## Task instructions
Wherever a line holds the word "Multi", copy that line from the data.

(Data excerpts)
══════════

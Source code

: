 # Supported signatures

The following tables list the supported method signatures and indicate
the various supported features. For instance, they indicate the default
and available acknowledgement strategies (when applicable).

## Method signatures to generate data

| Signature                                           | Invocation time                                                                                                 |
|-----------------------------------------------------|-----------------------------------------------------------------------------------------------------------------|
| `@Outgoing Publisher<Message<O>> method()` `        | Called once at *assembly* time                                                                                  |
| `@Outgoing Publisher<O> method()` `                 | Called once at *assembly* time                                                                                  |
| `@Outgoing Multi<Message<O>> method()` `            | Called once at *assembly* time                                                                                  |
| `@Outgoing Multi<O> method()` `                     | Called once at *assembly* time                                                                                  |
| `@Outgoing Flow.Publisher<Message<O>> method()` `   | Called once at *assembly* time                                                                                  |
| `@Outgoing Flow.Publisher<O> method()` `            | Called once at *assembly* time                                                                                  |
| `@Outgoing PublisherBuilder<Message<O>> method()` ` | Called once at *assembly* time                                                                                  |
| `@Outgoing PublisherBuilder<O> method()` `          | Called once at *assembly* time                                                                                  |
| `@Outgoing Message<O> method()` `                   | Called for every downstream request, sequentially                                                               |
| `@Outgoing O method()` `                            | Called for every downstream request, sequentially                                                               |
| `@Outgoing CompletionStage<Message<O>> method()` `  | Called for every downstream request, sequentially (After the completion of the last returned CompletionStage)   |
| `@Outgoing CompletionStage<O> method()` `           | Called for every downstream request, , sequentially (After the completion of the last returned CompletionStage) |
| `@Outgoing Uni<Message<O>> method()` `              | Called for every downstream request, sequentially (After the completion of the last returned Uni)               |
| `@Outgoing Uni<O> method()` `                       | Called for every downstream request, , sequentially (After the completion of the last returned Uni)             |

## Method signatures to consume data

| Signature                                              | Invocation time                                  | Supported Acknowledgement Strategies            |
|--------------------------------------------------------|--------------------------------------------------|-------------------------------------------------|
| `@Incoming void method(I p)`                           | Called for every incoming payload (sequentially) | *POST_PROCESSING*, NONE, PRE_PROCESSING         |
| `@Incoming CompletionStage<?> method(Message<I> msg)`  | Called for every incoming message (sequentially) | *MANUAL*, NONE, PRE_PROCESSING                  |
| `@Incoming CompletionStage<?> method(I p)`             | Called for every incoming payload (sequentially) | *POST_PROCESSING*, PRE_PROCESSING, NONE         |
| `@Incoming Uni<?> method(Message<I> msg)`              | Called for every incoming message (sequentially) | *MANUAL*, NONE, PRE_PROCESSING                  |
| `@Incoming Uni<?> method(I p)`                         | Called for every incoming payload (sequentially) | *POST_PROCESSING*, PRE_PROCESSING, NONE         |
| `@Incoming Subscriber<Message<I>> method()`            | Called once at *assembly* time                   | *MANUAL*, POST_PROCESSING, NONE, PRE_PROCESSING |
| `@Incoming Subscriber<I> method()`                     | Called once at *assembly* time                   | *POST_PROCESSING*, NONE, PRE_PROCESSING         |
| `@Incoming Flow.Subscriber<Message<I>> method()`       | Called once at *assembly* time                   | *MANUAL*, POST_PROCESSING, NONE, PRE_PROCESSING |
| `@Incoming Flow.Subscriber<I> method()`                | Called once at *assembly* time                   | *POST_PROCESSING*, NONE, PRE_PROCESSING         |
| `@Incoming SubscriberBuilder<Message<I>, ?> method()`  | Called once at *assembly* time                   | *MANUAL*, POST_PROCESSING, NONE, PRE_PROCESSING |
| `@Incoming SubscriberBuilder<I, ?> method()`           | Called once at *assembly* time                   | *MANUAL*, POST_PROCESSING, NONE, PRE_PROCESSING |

══════════

## Answer for the task
| `@Outgoing Multi<Message<O>> method()` `            | Called once at *assembly* time                                                                                  |
| `@Outgoing Multi<O> method()` `                     | Called once at *assembly* time                                                                                  |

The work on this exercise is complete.